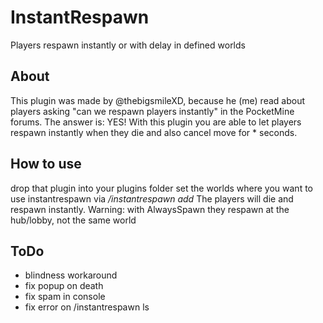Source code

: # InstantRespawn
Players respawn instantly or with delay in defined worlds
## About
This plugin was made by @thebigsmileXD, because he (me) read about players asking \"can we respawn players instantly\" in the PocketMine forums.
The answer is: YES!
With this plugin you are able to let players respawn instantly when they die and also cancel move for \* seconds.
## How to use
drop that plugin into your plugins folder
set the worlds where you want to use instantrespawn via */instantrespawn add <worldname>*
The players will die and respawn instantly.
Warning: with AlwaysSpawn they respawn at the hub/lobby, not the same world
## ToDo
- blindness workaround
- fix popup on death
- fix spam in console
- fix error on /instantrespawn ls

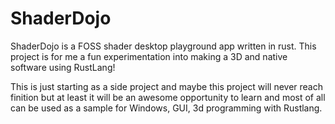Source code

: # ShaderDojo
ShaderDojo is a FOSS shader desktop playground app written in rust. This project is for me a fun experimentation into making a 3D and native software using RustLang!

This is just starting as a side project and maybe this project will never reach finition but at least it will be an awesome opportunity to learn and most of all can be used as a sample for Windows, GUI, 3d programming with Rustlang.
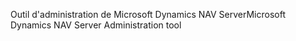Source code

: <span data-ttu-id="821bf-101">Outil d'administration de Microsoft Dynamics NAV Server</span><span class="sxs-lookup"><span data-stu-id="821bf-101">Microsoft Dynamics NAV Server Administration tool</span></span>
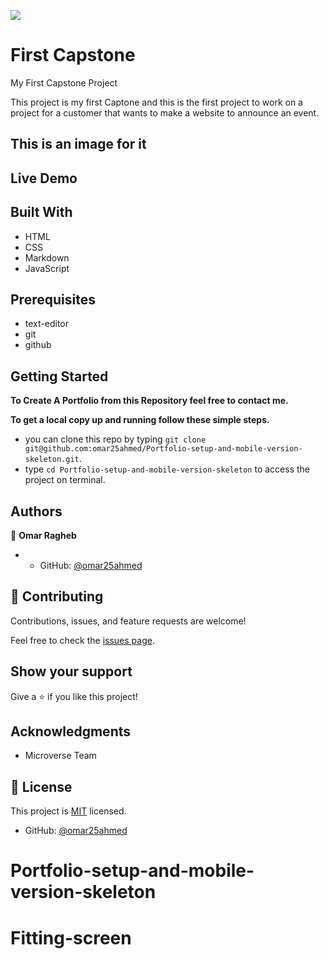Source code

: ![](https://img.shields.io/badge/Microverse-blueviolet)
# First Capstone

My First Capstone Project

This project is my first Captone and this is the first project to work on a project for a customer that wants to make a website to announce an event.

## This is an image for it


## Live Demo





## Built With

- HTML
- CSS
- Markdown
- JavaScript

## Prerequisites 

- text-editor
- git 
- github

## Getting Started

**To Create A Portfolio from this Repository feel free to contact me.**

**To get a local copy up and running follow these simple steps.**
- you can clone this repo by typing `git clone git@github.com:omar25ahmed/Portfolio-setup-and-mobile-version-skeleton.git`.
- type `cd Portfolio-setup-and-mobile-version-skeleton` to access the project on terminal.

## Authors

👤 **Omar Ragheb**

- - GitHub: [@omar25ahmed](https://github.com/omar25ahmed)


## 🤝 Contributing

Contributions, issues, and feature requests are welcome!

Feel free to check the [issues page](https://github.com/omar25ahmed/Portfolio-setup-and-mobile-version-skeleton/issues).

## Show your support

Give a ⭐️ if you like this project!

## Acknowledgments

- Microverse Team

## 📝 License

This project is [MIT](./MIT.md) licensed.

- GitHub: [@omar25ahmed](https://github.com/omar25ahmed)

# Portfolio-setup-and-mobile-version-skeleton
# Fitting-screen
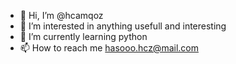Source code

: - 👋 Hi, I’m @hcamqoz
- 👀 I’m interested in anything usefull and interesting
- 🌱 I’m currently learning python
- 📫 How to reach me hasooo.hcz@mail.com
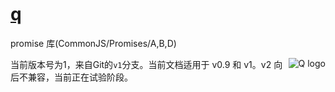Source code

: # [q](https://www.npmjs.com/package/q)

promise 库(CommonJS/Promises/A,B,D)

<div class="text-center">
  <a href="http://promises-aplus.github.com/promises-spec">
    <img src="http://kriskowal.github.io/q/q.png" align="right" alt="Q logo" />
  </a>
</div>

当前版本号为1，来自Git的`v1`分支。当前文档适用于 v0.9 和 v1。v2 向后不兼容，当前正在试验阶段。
──────────────────────────────
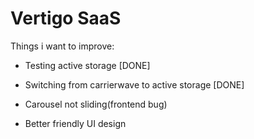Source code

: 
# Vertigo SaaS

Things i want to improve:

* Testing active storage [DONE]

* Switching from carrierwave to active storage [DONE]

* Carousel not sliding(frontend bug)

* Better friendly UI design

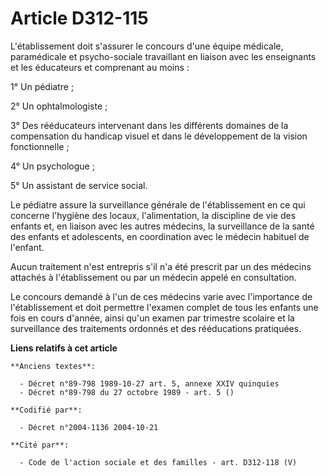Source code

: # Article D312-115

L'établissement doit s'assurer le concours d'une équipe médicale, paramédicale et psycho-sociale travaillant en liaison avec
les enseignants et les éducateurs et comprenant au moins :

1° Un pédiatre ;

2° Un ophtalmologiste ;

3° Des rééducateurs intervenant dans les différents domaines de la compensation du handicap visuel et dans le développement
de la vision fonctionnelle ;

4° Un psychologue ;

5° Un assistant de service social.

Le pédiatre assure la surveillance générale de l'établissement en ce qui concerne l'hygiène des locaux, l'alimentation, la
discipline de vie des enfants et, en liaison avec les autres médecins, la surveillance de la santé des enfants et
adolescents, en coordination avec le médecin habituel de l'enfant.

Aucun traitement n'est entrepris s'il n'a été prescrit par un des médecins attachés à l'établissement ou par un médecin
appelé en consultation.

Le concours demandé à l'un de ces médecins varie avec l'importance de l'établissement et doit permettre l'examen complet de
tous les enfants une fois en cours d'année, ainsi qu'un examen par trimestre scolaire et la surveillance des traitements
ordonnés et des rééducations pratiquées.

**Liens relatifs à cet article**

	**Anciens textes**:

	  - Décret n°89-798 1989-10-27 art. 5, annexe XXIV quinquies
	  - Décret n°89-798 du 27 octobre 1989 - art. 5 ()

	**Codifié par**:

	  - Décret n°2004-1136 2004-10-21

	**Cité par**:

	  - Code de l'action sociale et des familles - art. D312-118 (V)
──────────────────────────────
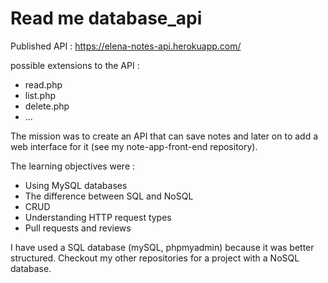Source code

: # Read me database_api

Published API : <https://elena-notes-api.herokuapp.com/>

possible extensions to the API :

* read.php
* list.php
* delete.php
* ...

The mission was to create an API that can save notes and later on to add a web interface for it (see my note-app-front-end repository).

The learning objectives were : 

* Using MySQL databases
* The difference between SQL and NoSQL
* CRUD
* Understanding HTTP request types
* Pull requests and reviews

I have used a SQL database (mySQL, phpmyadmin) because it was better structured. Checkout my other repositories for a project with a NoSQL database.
──────────────────────────────
**Problem**
The lines you need are those with the word "that"; list them from the entries.

**Task result**
drop that plugin into your plugins folder
This project is my first Captone and this is the first project to work on a project for a customer that wants to make a website to announce an event.
The mission was to create an API that can save notes and later on to add a web interface for it (see my note-app-front-end repository).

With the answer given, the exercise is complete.